I got the front ds in it was super easy. 3 bolts out and tip the diff slides right in...well kinda! But she's good to go. 31s are on and I'm ready to rip it up!


Should be wrenching instead of using TapaTalk


----------



## JPs300 (Mar 23, 2011)

SWEET! - We're rolling 'just the guys" as well, thinking of getting in the race Sat.


----------



## jrpro130 (May 10, 2009)

The race is SUPER tempting, but the last thing i need is to beat on this bike...I promised myself I wouldn't!

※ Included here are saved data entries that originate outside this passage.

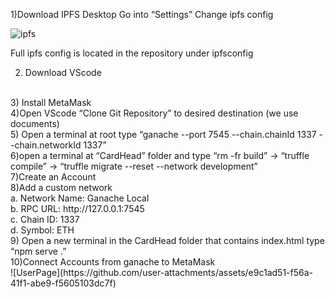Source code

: 1)Download IPFS Desktop
Go into “Settings”
Change ipfs config
<br>

![ipfs](https://github.com/user-attachments/assets/e55f8700-3bca-47ee-b800-ad39ed3fb757)

Full ipfs config is located in the repository under ipfsconfig

2) Download VScode
<br>
3) Install MetaMask
<br>
4)Open VScode “Clone Git Repository” to desired destination (we use documents)
<br>
5) Open a terminal at root type “ganache --port 7545 --chain.chainId 1337 --chain.networkId 1337”
<br>
6)open a terminal at “CardHead” folder and type “rm -fr build” → “truffle compile”	→ “truffle migrate --reset --network development”
<br>
7)Create an Account
<br>
8)Add a custom network
<br>
 a. Network Name: Ganache Local
<br>
 b. RPC URL: http://127.0.0.1:7545
<br>
 c. Chain ID: 1337
<br>
 d. Symbol: ETH
<br>
9) Open a new terminal in the CardHead folder that contains index.html type “npm serve .”
<br>
10)Connect Accounts from ganache to MetaMask
<br>
![UserPage](https://github.com/user-attachments/assets/e9c1ad51-f56a-41f1-abe9-f5605103dc7f)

If it wasn't lifted I might have a better chance with how the track conditions are


----------



## jrpro130 (May 10, 2009)

Anyone else going?


Should be wrenching instead of using TapaTalk


----------



## JPs300 (Mar 23, 2011)

Short wheel base + 6" lift would likely make it difficult for you, assuming they're not likley to make it overly nasty since the trucks/buggies aren't running.


----------



## jrpro130 (May 10, 2009)

WOW do I have a little problem...QSC primary cracked in half on the engine side, pics to come i'm rushing around trying to overnight this and get it by friday


----------



## JPs300 (Mar 23, 2011)

wow - interesting......


----------



## jrpro130 (May 10, 2009)

Should be wrenching instead of using TapaTalk


----------



## lilbigtonka (Dec 30, 2008)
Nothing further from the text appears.